Unseen Rolling Stones Photos: A Photographer’s Legacy Found in a Cardboard Box
06/06/2013
featured Connect Photography Curators’ Corner
Unseen photos of the Rolling Stones from late photographer Eric Swayne’s personal archive are set to go on display in London this summer.
The exhibition, titled The Stones and Their Scene, will run from June 13 to July 28 at Proud Chelsea and will showcase Swayne’s rendezvous with Swinging London’s revolutionary creatives in the 1960s. Though spotlighting Keith Richards, Mick Jagger and Charlie Watts in their prime, the images portray a larger social circle that was at the apex of artistic greatness – David Bailey, Anita Pallenberg, Pattie Boyd, Ossie Clark, Mary Quant, Jane Birkin, Chrissie Shrimpton, Catherine Deneuve and Swayne himself all appear in the collection.
According to The Guardian, Swayne cleaned out his studio while battling terminal cancer and discarded everything except a cardboard box that he marked, “do not throw out.” After Swayne’s death in 2007, his son, Tom, found the box in the photographer’s attic. Tom told The Guardian he was aware of his father’s legendary run, but not of its magnitude.
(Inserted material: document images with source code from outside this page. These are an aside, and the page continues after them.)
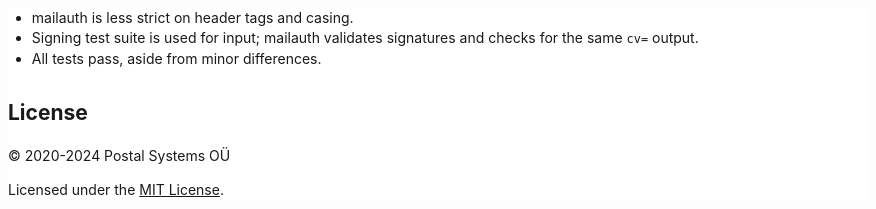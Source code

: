 -   mailauth is less strict on header tags and casing.
-   Signing test suite is used for input; mailauth validates signatures and checks for the same `cv=` output.
-   All tests pass, aside from minor differences.

## License

&copy; 2020-2024 Postal Systems OÜ

Licensed under the [MIT License](LICENSE).
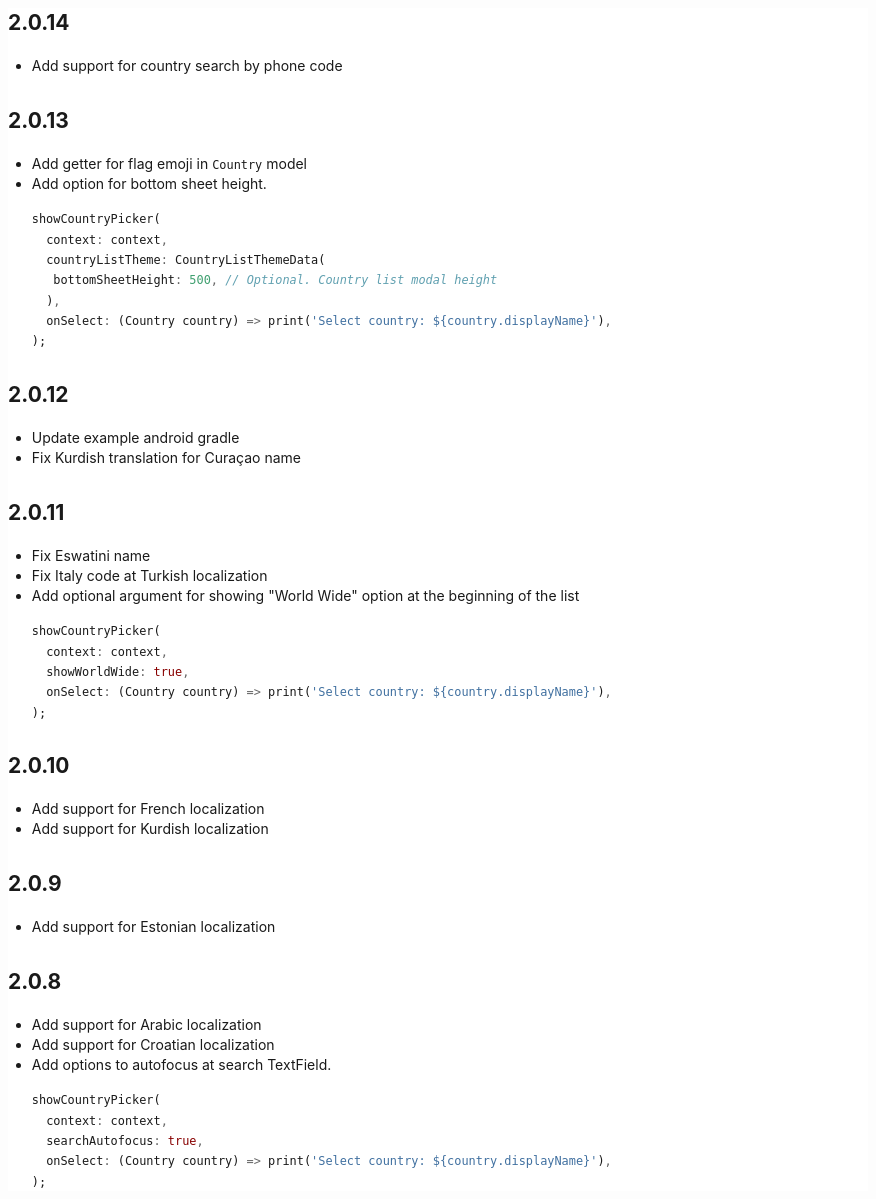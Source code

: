 ## 2.0.14
  * Add support for country search by phone code
    
## 2.0.13
  * Add getter for flag emoji in `Country` model
  * Add option for bottom sheet height.
    ```Dart
    showCountryPicker(
      context: context,
      countryListTheme: CountryListThemeData(
       bottomSheetHeight: 500, // Optional. Country list modal height
      ),
      onSelect: (Country country) => print('Select country: ${country.displayName}'),
    );
    ```
## 2.0.12
  * Update example android gradle
  * Fix Kurdish translation for Curaçao name
## 2.0.11
  * Fix Eswatini name
  * Fix Italy code at Turkish localization
  * Add optional argument for showing "World Wide" option at the beginning of the list
    ```Dart
    showCountryPicker(
      context: context,
      showWorldWide: true,
      onSelect: (Country country) => print('Select country: ${country.displayName}'),
    );
    ```

## 2.0.10
  * Add support for French localization
  * Add support for Kurdish localization

## 2.0.9
  * Add support for Estonian localization 
    
## 2.0.8
  * Add support for Arabic localization 
  * Add support for Croatian localization
  * Add options to autofocus at search TextField.
    ```Dart
    showCountryPicker(
      context: context,
      searchAutofocus: true,
      onSelect: (Country country) => print('Select country: ${country.displayName}'),
    );
    ```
"We knew he had been a photographer in the 60s, and he did sometimes tell stories like Keith Richards turning up in a limousine to collect him to go shopping, and if he liked something buying one in every color they made,” Tom said. “But he didn't talk about it much at all, and I was more interested in football at the time.”
According to The Guardian, Eric Swayne didn’t get his big break with photography. He actually ran a coffee shop in central London that attracted the Swinging Sixties’ cultural scene, including photographer David Bailey.
“When Bailey saw he was interested in photography, he encouraged my dad to pick up a camera and have a go for himself, and he never looked back," Tom told The Guardian.
Swayne’s photography career took off from that right-place-right-time moment and lasted for nearly two decades before he eventually made a switch to commercial advertising, Tom said.
"In the 70s and 80s the whole thing just moved on. He lost his contacts and I think people just forgot about him, but he kept the photographs,” Tom said. “They're beautiful. I’m so proud of him.”
The Stones and Their Scene exhibit embodies the essence of photography – The freezing of time and capturing of a moment that will later leave a proud, nostalgic and bittersweet legacy.